Exposing children and young adults to a gambling system with a very low entry barrier in a space that is hard for parents/guardians to oversee means malevolently accepting that you‘ll turn some of them into addicts that would not be otherwise. It’s like selling meth at a school yard fence.

If you are not an addict, that just means that you haven‘t been in the right (wrong) situation (yet). That of course is a true privilege.

Soleos,

You know, we restrict and ban certain drugs like fentanyl and heroin respectively because their addiction potential is so high and can cause a lot of harm at the population level.

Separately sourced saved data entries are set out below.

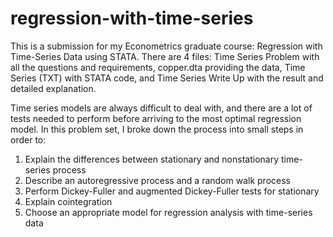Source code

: # regression-with-time-series
This is a submission for my Econometrics graduate course: Regression with Time-Series Data using STATA. 
There are 4 files: Time Series Problem with all the questions and requirements, copper.dta providing the data,
Time Series (TXT) with STATA code, and Time Series Write Up with the result and detailed explanation.

Time series models are always difficult to deal with, and there are a lot of tests needed to perform before
arriving to the most optimal regression model. In this problem set, I broke down the process into small steps
in order to:
1. Explain the differences between stationary and nonstationary time-series process
2. Describe an autoregressive process and a random walk process
3. Perform Dickey-Fuller and augmented Dickey-Fuller tests for stationary
4. Explain cointegration
5. Choose an appropriate model for regression analysis with time-series data
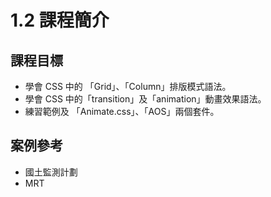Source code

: # 1.2 課程簡介

## 課程目標

* 學會 CSS 中的 「Grid」、「Column」排版模式語法。
* 學會 CSS 中的「transition」及「animation」動畫效果語法。
* 練習範例及 「Animate.css」、「AOS」兩個套件。

## 案例參考

* 國土監測計劃
* MRT
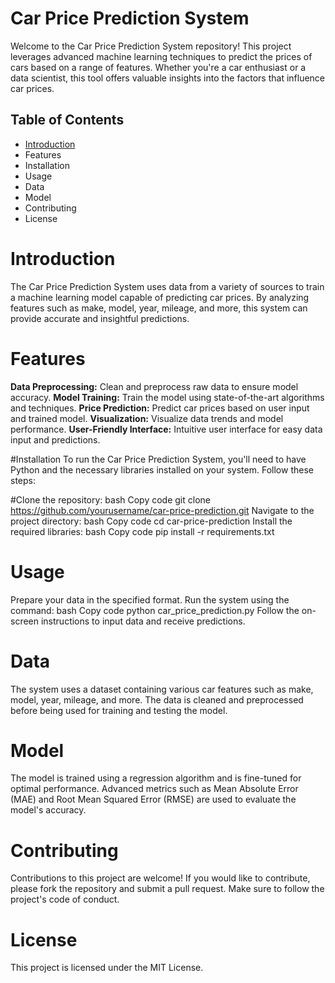 # Car Price Prediction System
Welcome to the Car Price Prediction System repository! This project leverages advanced machine learning techniques to predict the prices of cars based on a range of features. Whether you're a car enthusiast or a data scientist, this tool offers valuable insights into the factors that influence car prices.

 <!-- Add an image link here if you have one -->

## Table of Contents
- [Introduction](#Introduction)
- Features
- Installation
- Usage
- Data
- Model
- Contributing
- License


# Introduction
The Car Price Prediction System uses data from a variety of sources to train a machine learning model capable of predicting car prices. By analyzing features such as make, model, year, mileage, and more, this system can provide accurate and insightful predictions.

# Features
**Data Preprocessing:** Clean and preprocess raw data to ensure model accuracy.
**Model Training:** Train the model using state-of-the-art algorithms and techniques.
**Price Prediction:** Predict car prices based on user input and trained model.
**Visualization:** Visualize data trends and model performance.
**User-Friendly Interface:** Intuitive user interface for easy data input and predictions.


#Installation
To run the Car Price Prediction System, you'll need to have Python and the necessary libraries installed on your system. Follow these steps:

#Clone the repository:
bash
Copy code
git clone https://github.com/yourusername/car-price-prediction.git
Navigate to the project directory:
bash
Copy code
cd car-price-prediction
Install the required libraries:
bash
Copy code
pip install -r requirements.txt


# Usage
Prepare your data in the specified format.
Run the system using the command:
bash
Copy code
python car_price_prediction.py
Follow the on-screen instructions to input data and receive predictions.


# Data
The system uses a dataset containing various car features such as make, model, year, mileage, and more. The data is cleaned and preprocessed before being used for training and testing the model.

# Model
The model is trained using a regression algorithm and is fine-tuned for optimal performance. Advanced metrics such as Mean Absolute Error (MAE) and Root Mean Squared Error (RMSE) are used to evaluate the model's accuracy.

# Contributing
Contributions to this project are welcome! If you would like to contribute, please fork the repository and submit a pull request. Make sure to follow the project's code of conduct.

# License
This project is licensed under the MIT License.
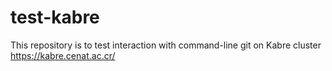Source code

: # test-kabre
This repository is to test interaction with command-line git on Kabre cluster https://kabre.cenat.ac.cr/ 
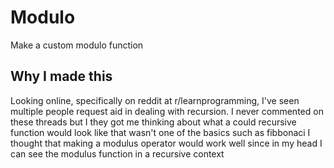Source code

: # Modulo
Make a custom modulo function

## Why I made this
Looking online, specifically on reddit at r/learnprogramming, I've seen multiple people request aid in dealing with recursion.
I never commented on these threads but I they got me thinking about what a could recursive function would look like that wasn't one of the basics such as fibbonaci
I thought that making a modulus operator would work well since in my head I can see the modulus function in a recursive context
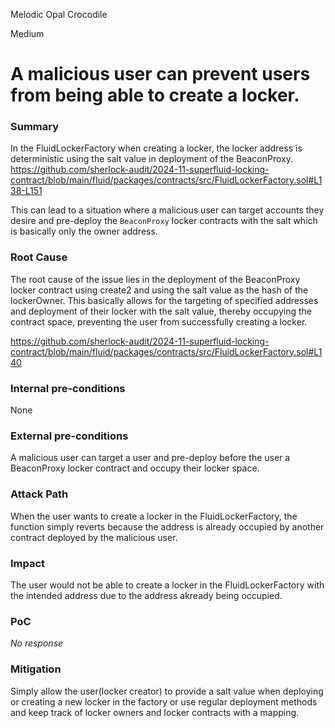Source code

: Melodic Opal Crocodile

Medium

# A malicious user can prevent users from being able to create a locker.

### Summary

In the FluidLockerFactory when creating a locker, the locker address is deterministic using the salt value in deployment of the BeaconProxy. 
https://github.com/sherlock-audit/2024-11-superfluid-locking-contract/blob/main/fluid/packages/contracts/src/FluidLockerFactory.sol#L138-L151

This can lead to a situation where a malicious user can target accounts they desire and pre-deploy the `BeaconProxy` locker contracts with the salt which is basically only the owner address.

### Root Cause

The root cause of the issue lies in the deployment of the BeaconProxy locker contract using create2 and using the salt value as the hash of the lockerOwner. This basically allows for the targeting of specified addresses and deployment of their locker with the salt value, thereby occupying the contract space, preventing the user from successfully creating a locker.

https://github.com/sherlock-audit/2024-11-superfluid-locking-contract/blob/main/fluid/packages/contracts/src/FluidLockerFactory.sol#L140

### Internal pre-conditions

None

### External pre-conditions

 A malicious user can target a user and  pre-deploy before the user a BeaconProxy locker contract and occupy their locker space.


### Attack Path

When the user wants to create a locker in the FluidLockerFactory, the function simply reverts because the address is already occupied by another contract deployed by the malicious user.

### Impact

The user would not be able to create a locker in the FluidLockerFactory with the intended address due to the address akready being occupied.

### PoC

_No response_

### Mitigation

Simply allow the user(locker creator) to provide a salt value when deploying or creating a new locker in the factory or use regular deployment methods and keep track of locker owners and locker contracts with a mapping.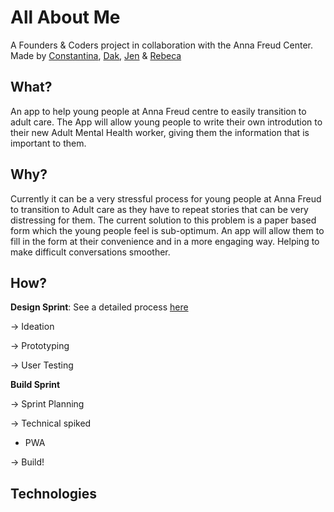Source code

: # All About Me

A Founders & Coders project in collaboration with the Anna Freud Center. Made by [Constantina](https://github.com/polyccon), [Dak](https://github.com/dangerdak), [Jen](https://github.com/Jen-Harris) & [Rebeca](https://github.com/rebecacalvoquintero)

## What? 
An app to help young people at Anna Freud centre to easily transition to adult care. 
The App will allow young people to write their own introdution to their new Adult Mental Health worker, giving them the information that is important to them. 

## Why? 
Currently it can be a very stressful process for young people at Anna Freud to transition to Adult care as they have to repeat stories that can be very distressing for them. 
The current solution to this problem is a paper based form which the young people feel is sub-optimum. An app will allow them to fill in the form at their convenience and in a more engaging way. Helping to make difficult conversations smoother.  

## How? 
__Design Sprint__: See a detailed process [here](https://github.com/FAC-11/AllAboutMe/blob/master/designsprint.md)

-> Ideation 

-> Prototyping

-> User Testing

__Build Sprint__

-> Sprint Planning

-> Technical spiked
  * PWA
  
-> Build! 


## Technologies 

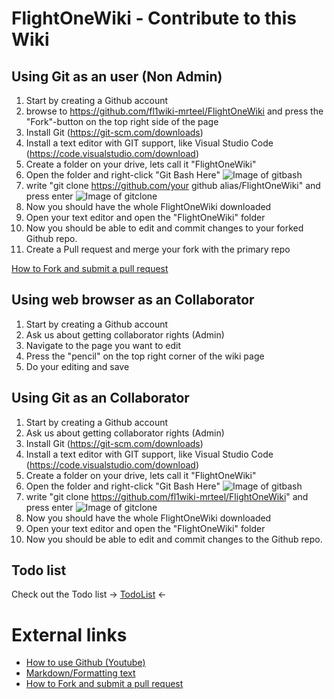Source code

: # FlightOneWiki - Contribute to this Wiki

## Using Git as an user (Non Admin)

1. Start by creating a Github account
2. browse to https://github.com/fl1wiki-mrteel/FlightOneWiki and press the "Fork"-button on the top right side of the page
3. Install Git (<a href='https://git-scm.com/downloads' target='_BLANK'>https://git-scm.com/downloads</a>)
4. Install a text editor with GIT support, like Visual Studio Code (<a href='https://code.visualstudio.com/download' target='_BLANK'>https://code.visualstudio.com/download</a>)
5. Create a folder on your drive, lets call it "FlightOneWiki"
6. Open the folder and right-click "Git Bash Here"
![Image of gitbash](https://github.com/fl1wiki-mrteel/FlightOneWiki/blob/main/IMG/gitbash.PNG)
7. write "git clone https://github.com/your github alias/FlightOneWiki" and press enter
![Image of gitclone](https://github.com/fl1wiki-mrteel/FlightOneWiki/blob/main/IMG/gitclone.PNG)
8. Now you should have the whole FlightOneWiki downloaded
9. Open your text editor and open the "FlightOneWiki" folder
10. Now you should be able to edit and commit changes to your forked Github repo.
11. Create a Pull request and merge your fork with the primary repo

[How to Fork and submit a pull request](https://jarv.is/notes/how-to-pull-request-fork-github/)

## Using web browser as an Collaborator

1. Start by creating a Github account
2. Ask us about getting collaborator rights (Admin)
3. Navigate to the page you want to edit
4. Press the "pencil" on the top right corner of the wiki page
5. Do your editing and save


## Using Git as an Collaborator

1. Start by creating a Github account
2. Ask us about getting collaborator rights (Admin)
3. Install Git (<a href='https://git-scm.com/downloads' target='_BLANK'>https://git-scm.com/downloads</a>)
4. Install a text editor with GIT support, like Visual Studio Code (<a href='https://code.visualstudio.com/download' target='_BLANK'>https://code.visualstudio.com/download</a>)
5. Create a folder on your drive, lets call it "FlightOneWiki"
6. Open the folder and right-click "Git Bash Here"
![Image of gitbash](https://github.com/fl1wiki-mrteel/FlightOneWiki/blob/main/IMG/gitbash.PNG)
7. write "git clone https://github.com/fl1wiki-mrteel/FlightOneWiki" and press enter
![Image of gitclone](https://github.com/fl1wiki-mrteel/FlightOneWiki/blob/main/IMG/gitclone.PNG)
8. Now you should have the whole FlightOneWiki downloaded
9. Open your text editor and open the "FlightOneWiki" folder
10. Now you should be able to edit and commit changes to the Github repo.

## Todo list

Check out the Todo list -> [TodoList](https://github.com/fl1wiki-mrteel/FlightOneWiki/blob/main/Contribute/Todolist.md) <-

# External links
- [How to use Github (Youtube)](https://www.youtube.com/watch?v=iv8rSLsi1xo)
- [Markdown/Formatting text](https://guides.github.com/features/mastering-markdown/)
- [How to Fork and submit a pull request](https://jarv.is/notes/how-to-pull-request-fork-github/)

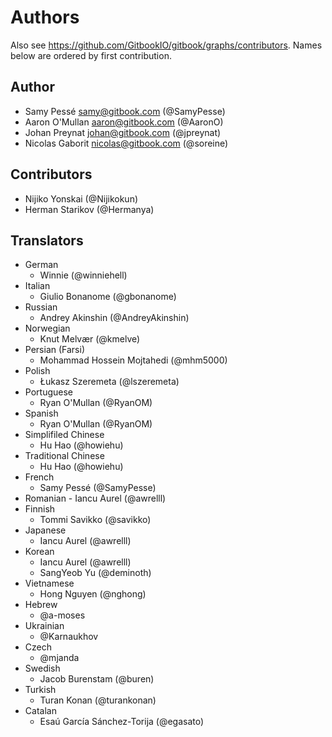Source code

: Authors
=======

Also see https://github.com/GitbookIO/gitbook/graphs/contributors.
Names below are ordered by first contribution.

Author
------

- Samy Pessé <samy@gitbook.com> (@SamyPesse)
- Aaron O'Mullan <aaron@gitbook.com> (@AaronO)
- Johan Preynat <johan@gitbook.com> (@jpreynat)
- Nicolas Gaborit <nicolas@gitbook.com> (@soreine)

Contributors
------------

- Nijiko Yonskai (@Nijikokun)
- Herman Starikov (@Hermanya)

Translators
------------

- German
    - Winnie (@winniehell)
- Italian
    - Giulio Bonanome (@gbonanome)
- Russian
    - Andrey Akinshin (@AndreyAkinshin)
- Norwegian
    - Knut Melvær (@kmelve)
- Persian (Farsi)
    - Mohammad Hossein Mojtahedi (@mhm5000)
- Polish
    - Łukasz Szeremeta (@lszeremeta)
- Portuguese
    - Ryan O'Mullan (@RyanOM)
- Spanish
    - Ryan O'Mullan (@RyanOM)
- Simplifiled Chinese
    - Hu Hao (@howiehu)
- Traditional Chinese
    - Hu Hao (@howiehu)
- French
    - Samy Pessé (@SamyPesse)
- Romanian
        - Iancu Aurel (@awrelll)
- Finnish
    - Tommi Savikko (@savikko)
- Japanese
    - Iancu Aurel (@awrelll)
- Korean
    - Iancu Aurel (@awrelll)
    - SangYeob Yu (@deminoth)
- Vietnamese
    - Hong Nguyen (@nghong)
- Hebrew
    - @a-moses
- Ukrainian
    - @Karnaukhov
- Czech
    - @mjanda
- Swedish
    - Jacob Burenstam (@buren)
- Turkish
    - Turan Konan (@turankonan)
- Catalan
    - Esaú García Sánchez-Torija (@egasato)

Sure people have individual responsibility, but it’s also unrealistic to expect most people to resist an entire social and structural environments geared around certain behaviours, like drinking alcohol or smoking back in the day. Not everyone has the same has the same ironclad will and perfect emotionless reasoning as you, especially youth–remember they used to have smoking ads aimed at kids? And now it’s vaping.

While a lot of things I can easily resist, like narcotics and alcohol, I still get influenced by certain types of ads to try things, get addicted to certain games, and eat way too much junk food. For a lot of things, you can’t know it’s going to be a problem for you until it’s a problem. Plenty of people buy a few loot boxes here and there and don’t develop a gambling addiction. That doesn’t mean gambling addiction isn’t a risk and problem to take seriously and address at the systemic level, not just leave it to the individual.

altkey,

Casinos and gambling venues IRL are almost always their own thing, you can’t go one by mistake and you shouldn’t see them surfacing in unspecialized common spaces, e.g. on Olympics stadium.

In videogames the casino element penetrates recreational spaces that were mostly safe from that for years. Not as a shadow scheme with reselling/gambling on some third party site - this can’t be stopped - but in the game itself. Valve’s promotional algorythm walks around the lobby giving everyone free spins coupons, that not only reaches mentally unstable addicts, but also normalizes the practice of jerking the slot machine from time to time for the larger userbase. Every actor in that trend is a self-serving agent, but their collective influence puts a foot in the door and proclaims that gambling is a casual part of a daily life and there’s nothing wrong in seeing it everywhere, even parting with a couple of bucks recreationally, that in the end makes bazillions to the house.